__Task requirements__:
When you reach the line in the data below that contains "- **Model:** Linear Regression", please start repeating lines exactly, and stop after the line that contains "- **Source:** [Chennai", repeating nothing else.

__Available records__:
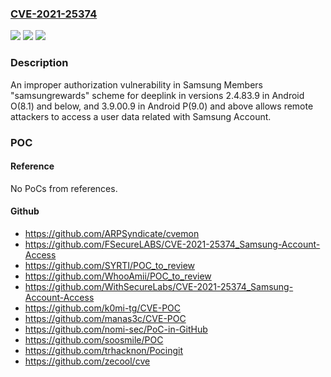 ### [CVE-2021-25374](https://cve.mitre.org/cgi-bin/cvename.cgi?name=CVE-2021-25374)
![](https://img.shields.io/static/v1?label=Product&message=Samsung%20Members&color=blue)
![](https://img.shields.io/static/v1?label=Version&message=Android%20O(8.x)%20and%20below%3C%202.4.83.9%20&color=brighgreen)
![](https://img.shields.io/static/v1?label=Vulnerability&message=CWE-285%20Improper%20Authorization&color=brighgreen)

### Description

An improper authorization vulnerability in Samsung Members "samsungrewards" scheme for deeplink in versions 2.4.83.9 in Android O(8.1) and below, and 3.9.00.9 in Android P(9.0) and above allows remote attackers to access a user data related with Samsung Account.

### POC

#### Reference
No PoCs from references.

#### Github
- https://github.com/ARPSyndicate/cvemon
- https://github.com/FSecureLABS/CVE-2021-25374_Samsung-Account-Access
- https://github.com/SYRTI/POC_to_review
- https://github.com/WhooAmii/POC_to_review
- https://github.com/WithSecureLabs/CVE-2021-25374_Samsung-Account-Access
- https://github.com/k0mi-tg/CVE-POC
- https://github.com/manas3c/CVE-POC
- https://github.com/nomi-sec/PoC-in-GitHub
- https://github.com/soosmile/POC
- https://github.com/trhacknon/Pocingit
- https://github.com/zecool/cve

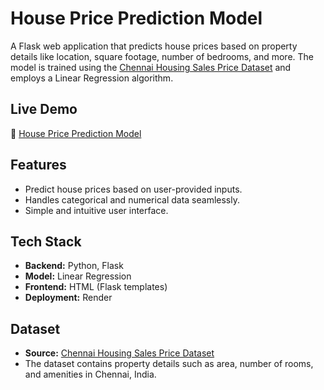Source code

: # House Price Prediction Model

A Flask web application that predicts house prices based on property details like location, square footage, number of bedrooms, and more. The model is trained using the [Chennai Housing Sales Price Dataset](https://www.kaggle.com/datasets/kunwarakash/chennai-housing-sales-price) and employs a Linear Regression algorithm.

## Live Demo
🔗 [House Price Prediction Model](https://house-prediction-model-zbfd.onrender.com/)

## Features
- Predict house prices based on user-provided inputs.
- Handles categorical and numerical data seamlessly.
- Simple and intuitive user interface.

## Tech Stack
- **Backend:** Python, Flask
- **Model:** Linear Regression
- **Frontend:** HTML (Flask templates)
- **Deployment:** Render

## Dataset
- **Source:** [Chennai Housing Sales Price Dataset](https://www.kaggle.com/datasets/kunwarakash/chennai-housing-sales-price)
- The dataset contains property details such as area, number of rooms, and amenities in Chennai, India.
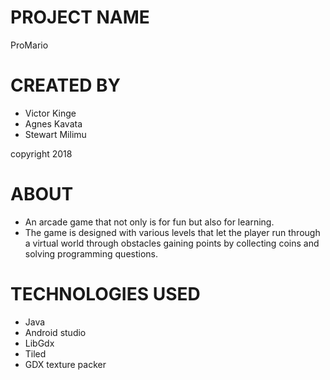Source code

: # PROJECT NAME
ProMario

# CREATED BY 
- Victor Kinge
- Agnes Kavata
- Stewart Milimu

copyright 2018

# ABOUT
- An arcade game that not only is for fun but also for learning.
- The  game is designed with various levels that let the player run through a virtual world through obstacles gaining points 
  by collecting coins and solving programming questions.

# TECHNOLOGIES USED
- Java 
- Android studio
- LibGdx
- Tiled 
- GDX texture packer
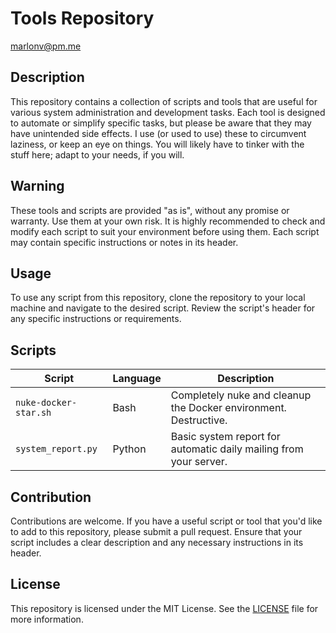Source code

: # Tools Repository
marlonv@pm.me

## Description
This repository contains a collection of scripts and tools that are useful for various system administration and development tasks. Each tool is designed to automate or simplify specific tasks, but please be aware that they may have unintended side effects.
I use (or used to use) these to circumvent laziness, or keep an eye on things. You will likely have to tinker with the stuff here; adapt to your needs, if you will.

## Warning
These tools and scripts are provided "as is", without any promise or warranty. Use them at your own risk. It is highly recommended to check and modify each script to suit your environment before using them. Each script may contain specific instructions or notes in its header.

## Usage
To use any script from this repository, clone the repository to your local machine and navigate to the desired script. Review the script's header for any specific instructions or requirements. 

## Scripts

| Script                   | Language | Description                                                                 |
|--------------------------|----------|-----------------------------------------------------------------------------|
| `nuke-docker-star.sh`    | Bash     | Completely nuke and cleanup the Docker environment. Destructive.            |
| `system_report.py`       | Python   | Basic system report for automatic daily mailing from your server.           |

## Contribution
Contributions are welcome. If you have a useful script or tool that you'd like to add to this repository, please submit a pull request. Ensure that your script includes a clear description and any necessary instructions in its header.

## License
This repository is licensed under the MIT License. See the [LICENSE](LICENSE) file for more information.
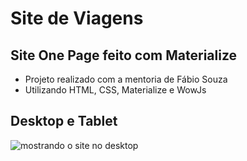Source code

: # Site de Viagens
## Site One Page feito com Materialize

- Projeto realizado com a mentoria de Fábio Souza
- Utilizando HTML, CSS, Materialize e WowJs

## Desktop e Tablet

![mostrando o site no desktop](https://github.com/FabioAsada/Projeto_Site_de_Viagens/blob/main/siteViagens.gif)

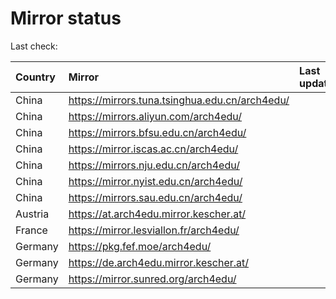 <script src="./time.js"></script>
# Mirror status
Last check: <script type="text/javascript">localize(1700097524.8776975);</script>

|Country|Mirror|Last update|
|:------|:-----|:----------|
|China|https://mirrors.tuna.tsinghua.edu.cn/arch4edu/|<script type="text/javascript">localize(1700072986);</script>|
|China|https://mirrors.aliyun.com/arch4edu/|<script type="text/javascript">localize(1700072986);</script>|
|China|https://mirrors.bfsu.edu.cn/arch4edu/|<script type="text/javascript">localize(1700072986);</script>|
|China|https://mirror.iscas.ac.cn/arch4edu/|<script type="text/javascript">localize(1700072986);</script>|
|China|https://mirrors.nju.edu.cn/arch4edu/|<script type="text/javascript">localize(1699986376);</script>|
|China|https://mirror.nyist.edu.cn/arch4edu/|<script type="text/javascript">localize(1700072986);</script>|
|China|https://mirrors.sau.edu.cn/arch4edu/|<script type="text/javascript">localize(1700072986);</script>|
|Austria|https://at.arch4edu.mirror.kescher.at/|<script type="text/javascript">localize(1700072986);</script>|
|France|https://mirror.lesviallon.fr/arch4edu/|<script type="text/javascript">localize(1700030153);</script>|
|Germany|https://pkg.fef.moe/arch4edu/|<script type="text/javascript">localize(1700072986);</script>|
|Germany|https://de.arch4edu.mirror.kescher.at/|<script type="text/javascript">localize(1700072986);</script>|
|Germany|https://mirror.sunred.org/arch4edu/|<script type="text/javascript">localize(1700072986);</script>|

<script src="./tablefilter/tablefilter.js"></script>
<script src="./table.js"></script>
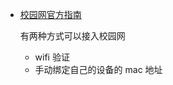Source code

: - [校园网官方指南](https://www.oit.uci.edu/mobile/registration/)

  有两种方式可以接入校园网

  - wifi 验证
  - 手动绑定自己的设备的 mac 地址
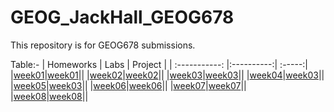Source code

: # GEOG_JackHall_GEOG678
This repository is for GEOG678 submissions.


Table:-
| Homeworks | Labs | Project |
| :-----------: |:----------:| :-----:|
|[week01](homework/week01/README.md)|[week01](lab/week01/README.md)||
|[week02](homework/week02/README.md)|[week02](lab/week02/README.md)||
|[week03](homework/week03/README.md)|[week03](lab/week03/README.md)||
|[week04](homework/week04/README.md)|[week03](lab/week04/README.md)||
|[week05](homework/week05/README.md)|[week03](lab/week05/README.md)||
|[week06](homework/week06/README.md)|[week06](lab/week06/README.md)||
|[week07](homework/week07/README.md)|[week07](lab/week07/README.md)||
|[week08](homework/week08/README.md)|[week08](lab/week08/README.md)||
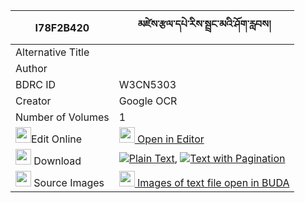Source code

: |I78F2B420|མཛེས་རྩལ་དཔེ་རིས་སྦྲང་མའི་ཤོག་རླབས། 
| --- | --- 
|Alternative Title |
|Author | 
|BDRC ID | W3CN5303
|Creator | Google OCR
|Number of Volumes| 1
|<img width="25" src="https://img.icons8.com/color/25/000000/edit-property.png">Edit Online| [<img width="25" src="https://avatars.githubusercontent.com/u/45091458?s=200&v=4"> Open in Editor](http://editor.openpecha.org/I78F2B420)
|<img width="25" src="https://img.icons8.com/fluent/48/000000/download-2.png"/>  Download | [![](https://img.icons8.com/color/20/000000/txt.png)Plain Text](https://github.com/Openpecha/I78F2B420/releases/download/v1/dze_tsal_peri_drangma_i_shok_l_plain_I78F2B420.zip), [![](https://img.icons8.com/color/20/000000/txt.png)Text with Pagination](https://github.com/Openpecha/I78F2B420/releases/download/v1/dze_tsal_peri_drangma_i_shok_l_pages_I78F2B420.zip)
|<img width="25" src="https://img.icons8.com/plasticine/100/000000/pictures-folder.png"/>  Source Images | [<img width="25" src="https://library.bdrc.io/icons/BUDA-small.svg"> Images of text file open in BUDA](https://library.bdrc.io/show/bdr:W3CN5303)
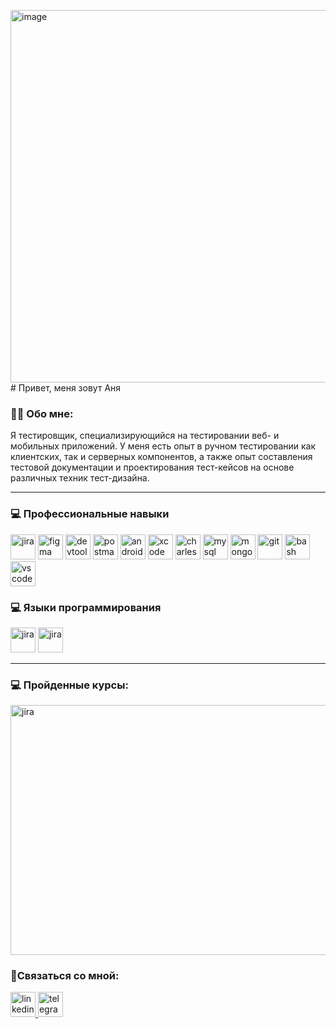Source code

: <img width="842" height="596" alt="image" src="https://github.com/user-attachments/assets/a4bfc363-04f3-41cf-962c-6060d7679390" /># Привет, меня зовут Аня

### 👨‍💻 Обо мне:

Я тестировщик, специализирующийся на тестировании веб- и мобильных приложений. У меня есть опыт в ручном тестировании как клиентских, так и серверных компонентов, а также опыт составления тестовой документации и проектирования тест-кейсов на основе различных техник тест-дизайна.

---

###  💻 Профессиональные навыки 

<div>
  <img src="https://cdn.jsdelivr.net/gh/devicons/devicon/icons/jira/jira-original.svg" title="jira" alt="jira" width="40" height="40"/> 
  <img src="https://cdn.jsdelivr.net/gh/devicons/devicon/icons/figma/figma-original.svg" title="figma" alt="figma" width="40" height="40"/> 
 <img src="https://d33wubrfki0l68.cloudfront.net/38b5c953a4667366685d55db55d057c86db1fc54/a0fdc/static/acae6b24d940347661ca901ea07f47c1/chrome-dev-logo-icon.png" title="devtools" alt="devtools" width="40" height="40"/> 
  <img src="https://cdn.worldvectorlogo.com/logos/postman.svg" title="postman" alt="postman" width="40" height="40"/> 
  <img src="https://cdn.jsdelivr.net/gh/devicons/devicon/icons/androidstudio/androidstudio-original.svg" title="android-studio" alt="android-studio" width="40" height="40"/> 
  <img src="https://cdn.jsdelivr.net/gh/devicons/devicon/icons/xcode/xcode-original.svg" title="xcode" alt="xcode" width="40" height="40"/> 
  <img src="https://cdn.icon-icons.com/icons2/3053/PNG/512/charles_proxy_macos_bigsur_icon_190302.png" title="charles-proxy" alt="charles-proxy" width="40" height="40"/> 
  <img src="https://cdn.jsdelivr.net/gh/devicons/devicon/icons/mysql/mysql-original.svg" title="mysql" alt="mysql" width="40" height="40"/> 
  <img src="https://cdn.jsdelivr.net/gh/devicons/devicon/icons/mongodb/mongodb-original.svg" title="mongodb" alt="mongodb" width="40" height="40"/> 
  <img src="https://cdn.jsdelivr.net/gh/devicons/devicon/icons/git/git-original.svg" title="git" alt="git" width="40" height="40"/> 
  <img src="https://upload.wikimedia.org/wikipedia/commons/thumb/4/4b/Bash_Logo_Colored.svg/1024px-Bash_Logo_Colored.svg.png?20180723054350" title="bash" alt="bash" width="40" height="40"/> 
  <img src="https://cdn.jsdelivr.net/gh/devicons/devicon/icons/vscode/vscode-original.svg" title="vscode" alt="vscode" width="40" height="40"/> 
</div>

###  💻 Языки программирования 

  <img src="https://download.logo.wine/logo/Kotlin_(programming_language)/Kotlin_(programming_language)-Logo.wine.png" title="kotlin" alt="jira" width="40" height="40"/>  <img src="https://cdn.iconscout.com/icon/free/png-256/free-java-60-1174953.png?f=webp" title="java" alt="jira" width="40" height="40"/> 

  
---

### 💻 Пройденные курсы:
 
 <img src="https://stepik.org/certificate/49d52340ed028c5814ee2dab9895f3bdbf944d82.png?resolution=medium" title="certificate" alt="jira" width="560" height="400"/>

### 🤝Связаться со мной: 

  <div id="badges">
    <a href="https://www.linkedin.com/in/anna-lechenko-android-dv/" target="_blank">
      <img src="https://cdn-icons-png.flaticon.com/512/2504/2504799.png" width="40" height="40" alt="linkedin" />
    </a>
    <a href="https://t.me/Analech" target="_blank">
      <img src="https://cdn-icons-png.flaticon.com/512/2111/2111646.png" width="40" height="40" alt="telegram" />
    </a>
  </div>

__Exercise response__:
- **Model:** Linear Regression
- **Frontend:** HTML (Flask templates)
- **Deployment:** Render

## Dataset
- **Source:** [Chennai Housing Sales Price Dataset](https://www.kaggle.com/datasets/kunwarakash/chennai-housing-sales-price)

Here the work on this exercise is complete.